Work required:
Reproduce exactly the lines below from the one containing "## 阶段三：运行参数解析" through the one containing "## 阶段五：执行事件驱动框架", including both, and nothing else.

Given entries:
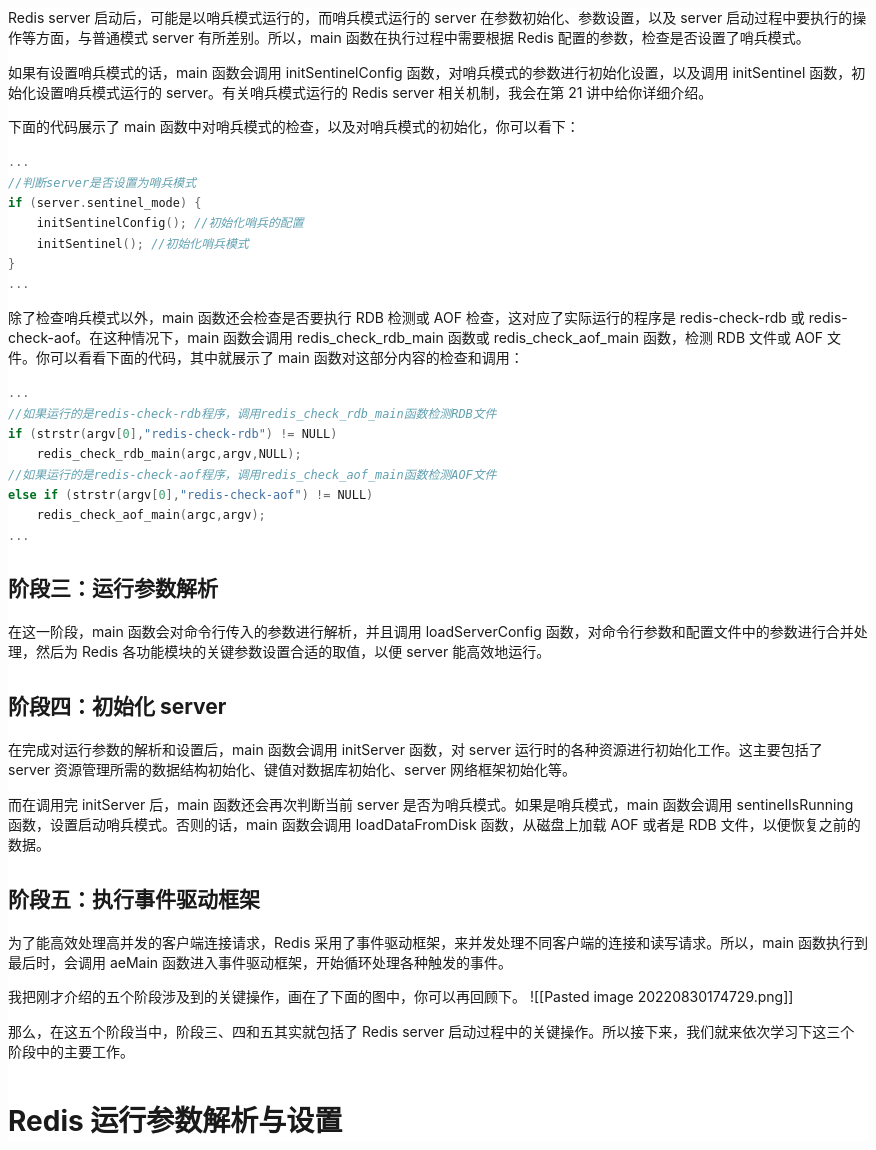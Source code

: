 Redis server 启动后，可能是以哨兵模式运行的，而哨兵模式运行的 server 在参数初始化、参数设置，以及 server 启动过程中要执行的操作等方面，与普通模式 server 有所差别。所以，main 函数在执行过程中需要根据 Redis 配置的参数，检查是否设置了哨兵模式。

如果有设置哨兵模式的话，main 函数会调用 initSentinelConfig 函数，对哨兵模式的参数进行初始化设置，以及调用 initSentinel 函数，初始化设置哨兵模式运行的 server。有关哨兵模式运行的 Redis server 相关机制，我会在第 21 讲中给你详细介绍。

下面的代码展示了 main 函数中对哨兵模式的检查，以及对哨兵模式的初始化，你可以看下：
```c
...
//判断server是否设置为哨兵模式
if (server.sentinel_mode) {
	initSentinelConfig(); //初始化哨兵的配置
	initSentinel(); //初始化哨兵模式
}
...
```
除了检查哨兵模式以外，main 函数还会检查是否要执行 RDB 检测或 AOF 检查，这对应了实际运行的程序是 redis-check-rdb 或 redis-check-aof。在这种情况下，main 函数会调用 redis_check_rdb_main 函数或 redis_check_aof_main 函数，检测 RDB 文件或 AOF 文件。你可以看看下面的代码，其中就展示了 main 函数对这部分内容的检查和调用：
```c
...
//如果运行的是redis-check-rdb程序，调用redis_check_rdb_main函数检测RDB文件
if (strstr(argv[0],"redis-check-rdb") != NULL)
	redis_check_rdb_main(argc,argv,NULL);
//如果运行的是redis-check-aof程序，调用redis_check_aof_main函数检测AOF文件
else if (strstr(argv[0],"redis-check-aof") != NULL)
	redis_check_aof_main(argc,argv);
...
```
## 阶段三：运行参数解析

在这一阶段，main 函数会对命令行传入的参数进行解析，并且调用 loadServerConfig 函数，对命令行参数和配置文件中的参数进行合并处理，然后为 Redis 各功能模块的关键参数设置合适的取值，以便 server 能高效地运行。

## 阶段四：初始化 server

在完成对运行参数的解析和设置后，main 函数会调用 initServer 函数，对 server 运行时的各种资源进行初始化工作。这主要包括了 server 资源管理所需的数据结构初始化、键值对数据库初始化、server 网络框架初始化等。

而在调用完 initServer 后，main 函数还会再次判断当前 server 是否为哨兵模式。如果是哨兵模式，main 函数会调用 sentinelIsRunning 函数，设置启动哨兵模式。否则的话，main 函数会调用 loadDataFromDisk 函数，从磁盘上加载 AOF 或者是 RDB 文件，以便恢复之前的数据。

## 阶段五：执行事件驱动框架

为了能高效处理高并发的客户端连接请求，Redis 采用了事件驱动框架，来并发处理不同客户端的连接和读写请求。所以，main 函数执行到最后时，会调用 aeMain 函数进入事件驱动框架，开始循环处理各种触发的事件。

我把刚才介绍的五个阶段涉及到的关键操作，画在了下面的图中，你可以再回顾下。
![[Pasted image 20220830174729.png]]

那么，在这五个阶段当中，阶段三、四和五其实就包括了 Redis server 启动过程中的关键操作。所以接下来，我们就来依次学习下这三个阶段中的主要工作。

# Redis 运行参数解析与设置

Task answer:
## 阶段三：运行参数解析

在这一阶段，main 函数会对命令行传入的参数进行解析，并且调用 loadServerConfig 函数，对命令行参数和配置文件中的参数进行合并处理，然后为 Redis 各功能模块的关键参数设置合适的取值，以便 server 能高效地运行。

## 阶段四：初始化 server

在完成对运行参数的解析和设置后，main 函数会调用 initServer 函数，对 server 运行时的各种资源进行初始化工作。这主要包括了 server 资源管理所需的数据结构初始化、键值对数据库初始化、server 网络框架初始化等。

而在调用完 initServer 后，main 函数还会再次判断当前 server 是否为哨兵模式。如果是哨兵模式，main 函数会调用 sentinelIsRunning 函数，设置启动哨兵模式。否则的话，main 函数会调用 loadDataFromDisk 函数，从磁盘上加载 AOF 或者是 RDB 文件，以便恢复之前的数据。

## 阶段五：执行事件驱动框架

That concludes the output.